**Your task:**
Every record is to be duplicated exactly as it reads, without its images.

**Dataset extract:**
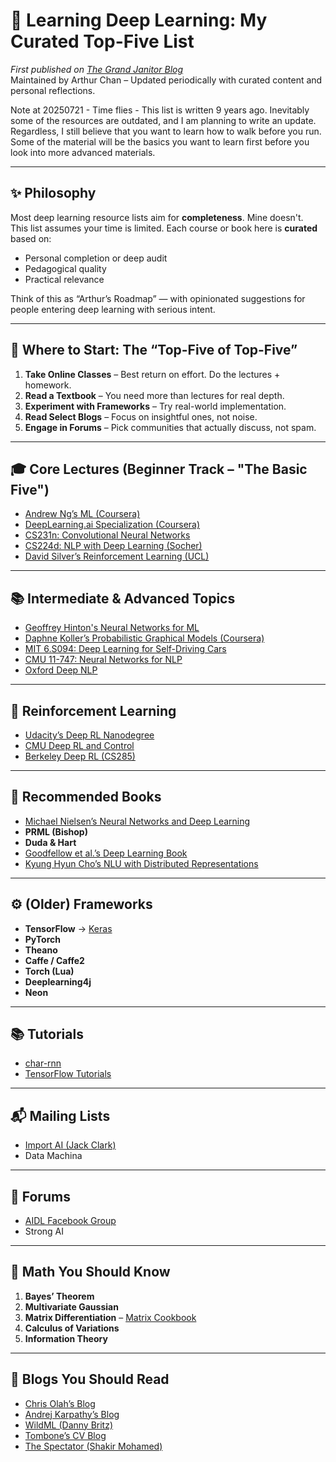# 🧠 Learning Deep Learning: My Curated Top-Five List

*First published on [The Grand Janitor Blog](http://thegrandjanitor.com/2016/08/15/learning-deep-learning-my-top-five-resource/)*  
Maintained by Arthur Chan – Updated periodically with curated content and personal reflections.

Note at 20250721 -  Time flies - This list is written 9 years ago. Inevitably some of the resources are outdated, and I am planning to write an update.  Regardless, I still believe that you want to learn how to walk before you run.  Some of the material will be the basics you want to learn first before you look into more advanced materials.

---

## ✨ Philosophy

Most deep learning resource lists aim for **completeness**. Mine doesn't.  
This list assumes your time is limited. Each course or book here is **curated** based on:
- Personal completion or deep audit
- Pedagogical quality
- Practical relevance

Think of this as “Arthur’s Roadmap” — with opinionated suggestions for people entering deep learning with serious intent.

---

## 🧭 Where to Start: The “Top-Five of Top-Five”

1. **Take Online Classes** – Best return on effort. Do the lectures + homework.
2. **Read a Textbook** – You need more than lectures for real depth.
3. **Experiment with Frameworks** – Try real-world implementation.
4. **Read Select Blogs** – Focus on insightful ones, not noise.
5. **Engage in Forums** – Pick communities that actually discuss, not spam.

---

## 🎓 Core Lectures (Beginner Track – "The Basic Five")

- [Andrew Ng’s ML (Coursera)](https://www.coursera.org/learn/machine-learning)
- [DeepLearning.ai Specialization (Coursera)](https://www.coursera.org/specializations/deep-learning)
- [CS231n: Convolutional Neural Networks](http://cs231n.stanford.edu/)
- [CS224d: NLP with Deep Learning (Socher)](http://cs224d.stanford.edu/)
- [David Silver’s Reinforcement Learning (UCL)](https://www.davidsilver.uk/teaching/)

---

## 📚 Intermediate & Advanced Topics

- [Geoffrey Hinton's Neural Networks for ML](https://www.cs.toronto.edu/~hinton/coursera.html)
- [Daphne Koller’s Probabilistic Graphical Models (Coursera)](https://www.coursera.org/specializations/probabilistic-graphical-models)
- [MIT 6.S094: Deep Learning for Self-Driving Cars](https://selfdrivingcars.mit.edu/)
- [CMU 11-747: Neural Networks for NLP](https://www.cs.cmu.edu/~pradeepr/courses/747/)
- [Oxford Deep NLP](https://github.com/oxford-cs-deepnlp-2017/lectures)

---

## 🧠 Reinforcement Learning

- [Udacity’s Deep RL Nanodegree](https://www.udacity.com/course/deep-reinforcement-learning-nanodegree--nd893)
- [CMU Deep RL and Control](https://deeprl.academy/)
- [Berkeley Deep RL (CS285)](http://rail.eecs.berkeley.edu/deeprlcourse/)

---

## 📘 Recommended Books

- [Michael Nielsen’s Neural Networks and Deep Learning](http://neuralnetworksanddeeplearning.com/)
- **PRML (Bishop)**
- **Duda & Hart**
- [Goodfellow et al.’s Deep Learning Book](https://www.deeplearningbook.org/)
- [Kyung Hyun Cho’s NLU with Distributed Representations](https://arxiv.org/abs/1511.07916)

---

## ⚙️ (Older) Frameworks

- **TensorFlow** → [Keras](https://keras.io/)
- **PyTorch**
- **Theano**
- **Caffe / Caffe2**
- **Torch (Lua)**
- **Deeplearning4j**
- **Neon**

---

## 📚 Tutorials

- [char-rnn](https://github.com/karpathy/char-rnn)
- [TensorFlow Tutorials](https://www.tensorflow.org/tutorials)

---

## 📬 Mailing Lists

- [Import AI (Jack Clark)](https://jack-clark.net/)
- Data Machina

---

## 💬 Forums

- [AIDL Facebook Group](https://www.facebook.com/groups/ArtificialIntelligenceDeepLearning/)
- Strong AI

---

## 🔢 Math You Should Know

1. **Bayes’ Theorem**
2. **Multivariate Gaussian**
3. **Matrix Differentiation** – [Matrix Cookbook](https://www.math.uwaterloo.ca/~hwolkowi/matrixcookbook.pdf)
4. **Calculus of Variations**
5. **Information Theory**

---

## 📝 Blogs You Should Read

- [Chris Olah’s Blog](https://colah.github.io/)
- [Andrej Karpathy’s Blog](http://karpathy.github.io/)
- [WildML (Danny Britz)](http://www.wildml.com/)
- [Tombone’s CV Blog](http://www.computervisionblog.com/)
- [The Spectator (Shakir Mohamed)](http://shakirm.com/)

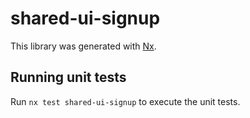 # shared-ui-signup

This library was generated with [Nx](https://nx.dev).

## Running unit tests

Run `nx test shared-ui-signup` to execute the unit tests.
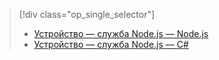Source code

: > [!div class="op_single_selector"]
> * [Устройство — служба Node.js — Node.js](../articles/iot-hub/iot-hub-node-node-schedule-jobs.md)
> * [Устройство — служба Node.js — C#](../articles/iot-hub/iot-hub-csharp-node-schedule-jobs.md)
> 
> 



<!--HONumber=Nov16_HO4-->


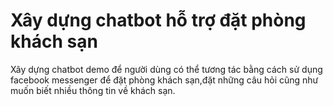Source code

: # Xây dựng chatbot hỗ trợ đặt phòng khách sạn


Xây dựng chatbot demo để người dùng có thể tương tác bằng cách sử dụng facebook messenger để đặt phòng khách sạn,đặt những câu hỏi cũng như muốn biết nhiều thông tin về khách sạn.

**Answer for the task:**
# 🧠 Learning Deep Learning: My Curated Top-Five List

*First published on [The Grand Janitor Blog](http://thegrandjanitor.com/2016/08/15/learning-deep-learning-my-top-five-resource/)*  
Maintained by Arthur Chan – Updated periodically with curated content and personal reflections.

Note at 20250721 -  Time flies - This list is written 9 years ago. Inevitably some of the resources are outdated, and I am planning to write an update.  Regardless, I still believe that you want to learn how to walk before you run.  Some of the material will be the basics you want to learn first before you look into more advanced materials.

---

## ✨ Philosophy

Most deep learning resource lists aim for **completeness**. Mine doesn't.  
This list assumes your time is limited. Each course or book here is **curated** based on:
- Personal completion or deep audit
- Pedagogical quality
- Practical relevance

Think of this as “Arthur’s Roadmap” — with opinionated suggestions for people entering deep learning with serious intent.

---

## 🧭 Where to Start: The “Top-Five of Top-Five”

1. **Take Online Classes** – Best return on effort. Do the lectures + homework.
2. **Read a Textbook** – You need more than lectures for real depth.
3. **Experiment with Frameworks** – Try real-world implementation.
4. **Read Select Blogs** – Focus on insightful ones, not noise.
5. **Engage in Forums** – Pick communities that actually discuss, not spam.

---

## 🎓 Core Lectures (Beginner Track – "The Basic Five")

- [Andrew Ng’s ML (Coursera)](https://www.coursera.org/learn/machine-learning)
- [DeepLearning.ai Specialization (Coursera)](https://www.coursera.org/specializations/deep-learning)
- [CS231n: Convolutional Neural Networks](http://cs231n.stanford.edu/)
- [CS224d: NLP with Deep Learning (Socher)](http://cs224d.stanford.edu/)
- [David Silver’s Reinforcement Learning (UCL)](https://www.davidsilver.uk/teaching/)

---

## 📚 Intermediate & Advanced Topics

- [Geoffrey Hinton's Neural Networks for ML](https://www.cs.toronto.edu/~hinton/coursera.html)
- [Daphne Koller’s Probabilistic Graphical Models (Coursera)](https://www.coursera.org/specializations/probabilistic-graphical-models)
- [MIT 6.S094: Deep Learning for Self-Driving Cars](https://selfdrivingcars.mit.edu/)
- [CMU 11-747: Neural Networks for NLP](https://www.cs.cmu.edu/~pradeepr/courses/747/)
- [Oxford Deep NLP](https://github.com/oxford-cs-deepnlp-2017/lectures)

---

## 🧠 Reinforcement Learning

- [Udacity’s Deep RL Nanodegree](https://www.udacity.com/course/deep-reinforcement-learning-nanodegree--nd893)
- [CMU Deep RL and Control](https://deeprl.academy/)
- [Berkeley Deep RL (CS285)](http://rail.eecs.berkeley.edu/deeprlcourse/)

---

## 📘 Recommended Books

- [Michael Nielsen’s Neural Networks and Deep Learning](http://neuralnetworksanddeeplearning.com/)
- **PRML (Bishop)**
- **Duda & Hart**
- [Goodfellow et al.’s Deep Learning Book](https://www.deeplearningbook.org/)
- [Kyung Hyun Cho’s NLU with Distributed Representations](https://arxiv.org/abs/1511.07916)

---

## ⚙️ (Older) Frameworks

- **TensorFlow** → [Keras](https://keras.io/)
- **PyTorch**
- **Theano**
- **Caffe / Caffe2**
- **Torch (Lua)**
- **Deeplearning4j**
- **Neon**

---

## 📚 Tutorials

- [char-rnn](https://github.com/karpathy/char-rnn)
- [TensorFlow Tutorials](https://www.tensorflow.org/tutorials)

---

## 📬 Mailing Lists

- [Import AI (Jack Clark)](https://jack-clark.net/)
- Data Machina

---

## 💬 Forums

- [AIDL Facebook Group](https://www.facebook.com/groups/ArtificialIntelligenceDeepLearning/)
- Strong AI

---

## 🔢 Math You Should Know

1. **Bayes’ Theorem**
2. **Multivariate Gaussian**
3. **Matrix Differentiation** – [Matrix Cookbook](https://www.math.uwaterloo.ca/~hwolkowi/matrixcookbook.pdf)
4. **Calculus of Variations**
5. **Information Theory**

---

## 📝 Blogs You Should Read

- [Chris Olah’s Blog](https://colah.github.io/)
- [Andrej Karpathy’s Blog](http://karpathy.github.io/)
- [WildML (Danny Britz)](http://www.wildml.com/)
- [Tombone’s CV Blog](http://www.computervisionblog.com/)
- [The Spectator (Shakir Mohamed)](http://shakirm.com/)

 # shared-ui-signup

This library was generated with [Nx](https://nx.dev).

## Running unit tests

Run `nx test shared-ui-signup` to execute the unit tests.
Source code

: > [!div class="op_single_selector"]
> * [Устройство — служба Node.js — Node.js](../articles/iot-hub/iot-hub-node-node-schedule-jobs.md)
> * [Устройство — служба Node.js — C#](../articles/iot-hub/iot-hub-csharp-node-schedule-jobs.md)
> 
> 



<!--HONumber=Nov16_HO4-->


Source code

: # Xây dựng chatbot hỗ trợ đặt phòng khách sạn


Xây dựng chatbot demo để người dùng có thể tương tác bằng cách sử dụng facebook messenger để đặt phòng khách sạn,đặt những câu hỏi cũng như muốn biết nhiều thông tin về khách sạn.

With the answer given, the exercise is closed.